Universal sequence mapping is a process of mapping a sequence with discrete state space (e.g. DNA, written language) to real-valued state space in \(\mathbf{R}^d\) allowing for greater variety and opportunity to apply multivariate statistical methods. The following notebook introduces the conceptual background of USM and demonstrates python implementations of the universal sequence mapping tools created by S. Vinga and J. Almeida and referenced in 1 2 3. Original javascript and matlab toolkit on which parts of pyusm is derived can be found at the github repository usm.github.com. These implementations follow closely the algorithms used by the original authors but makes some key changes in order for the tools to be more generalizable and more pythonic. Where applicable, mathematical proofs are included to support changes to formulas.
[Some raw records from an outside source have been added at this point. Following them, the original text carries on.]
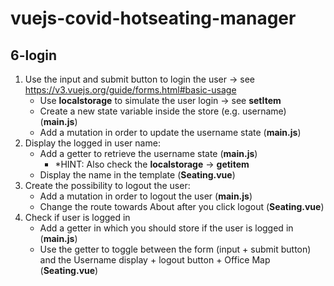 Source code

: 
# vuejs-covid-hotseating-manager
## 6-login

 1. Use the input and submit button to login the user -> see https://v3.vuejs.org/guide/forms.html#basic-usage
	- Use **localstorage** to simulate the user login -> see **setItem**
	- Create a new state variable inside the store (e.g. username) (**main.js**)
	- Add a mutation in order to update the username state (**main.js**)
 2. Display the logged in user name:
	- Add a getter to retrieve the username state (**main.js**)
		- *HINT: Also check the **localstorage** -> **getitem**
	- Display the name in the template (**Seating.vue**)
 3. Create the possibility to logout the user:
	 - Add a mutation in order to logout the user (**main.js**)
	 - Change the route towards About after you click logout (**Seating.vue**)
 4.  Check if user is logged in
	 -  Add a getter in which you should store if the user is logged in (**main.js**)
	 - Use the getter to toggle between the form (input + submit button) and the Username display + logout button + Office Map (**Seating.vue**) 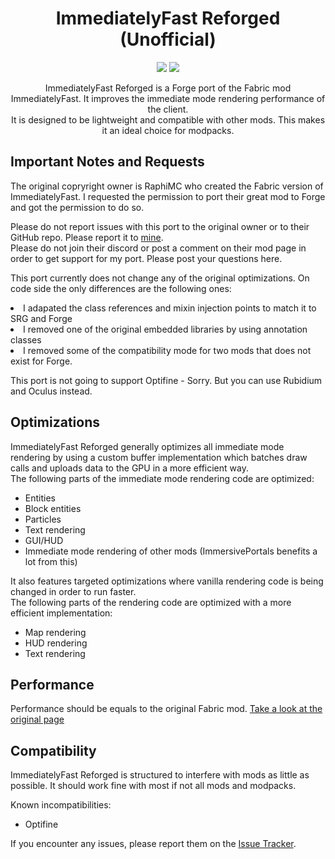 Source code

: <div align="center">
  <h1>ImmediatelyFast Reforged (Unofficial)</h1>
  <a ><img src="https://img.shields.io/badge/Mod%20Loader-Forge-red"></a>
  <img src="https://img.shields.io/badge/Enviroment-Client-green">

  <br />
  <p>ImmediatelyFast Reforged is a Forge port of the Fabric mod ImmediatelyFast. It improves the immediate mode rendering performance of the client.
  <br />It is designed to be lightweight and compatible with other mods. This makes it an ideal choice for modpacks.</p>
</div>

## Important Notes and Requests
The original copryright owner is RaphiMC who created the Fabric version of ImmediatelyFast.
I requested the permission to port their great mod to Forge and got the permission to do so.

Please do not report issues with this port to the original owner or to their GitHub repo. Please report it to [mine](https://github.com/CCr4ft3r/ImmediatelyFastReforged/issues).<br>
Please do not join their discord or post a comment on their mod page in order to get support for my port. Please post your questions here.

This port currently does not change any of the original optimizations. On code side the only differences are the following ones:
<li>I adapated the class references and mixin injection points to match it to SRG and Forge</li>
<li>I removed one of the original embedded libraries by using annotation classes</li>
<li>I removed some of the compatibility mode for two mods that does not exist for Forge. </li>

This port is not going to support Optifine - Sorry. But you can use Rubidium and Oculus instead.

## Optimizations

ImmediatelyFast Reforged generally optimizes all immediate mode rendering by using a custom buffer implementation which batches
draw calls and uploads data to the GPU in a more efficient way.  
The following parts of the immediate mode rendering code are optimized:

- Entities
- Block entities
- Particles
- Text rendering
- GUI/HUD
- Immediate mode rendering of other mods (ImmersivePortals benefits a lot from this)

It also features targeted optimizations where vanilla rendering code is being changed in order to run faster.  
The following parts of the rendering code are optimized with a more efficient implementation:

- Map rendering
- HUD rendering
- Text rendering

## Performance

Performance should be equals to the original Fabric mod.
[Take a look at the original page](https://www.curseforge.com/minecraft/mc-mods/immediatelyfast)

## Compatibility

ImmediatelyFast Reforged is structured to interfere with mods as little as possible.
It should work fine with most if not all mods and modpacks.

Known incompatibilities:

- Optifine

If you encounter any issues, please report them on the [Issue Tracker](https://github.com/CCr4ft3r/ImmediatelyFastReforged/issues).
Terminology Introduction - Use this section as a glossary#

The topics presented in this notebook are highly cross-disciplinary and as such there are a variety of different terms used in the literature to refer to the same basic concepts. To ensure clarity of discussion we will define the following within the context of symbolic sequence analysis:

  • Symbol - a nominal data element which has no numeric magnitude in the general Euclidean sense. Symbols are common data types encountered in linguistics and natural language processing, information theory and cryptography as well as genomics. A symbol is congruous with a single category of a categorical variable. A symbol can be anything, including numbers, but it does not behave like regular numbers do as it is generally a proxy “symbolizing” some other construct.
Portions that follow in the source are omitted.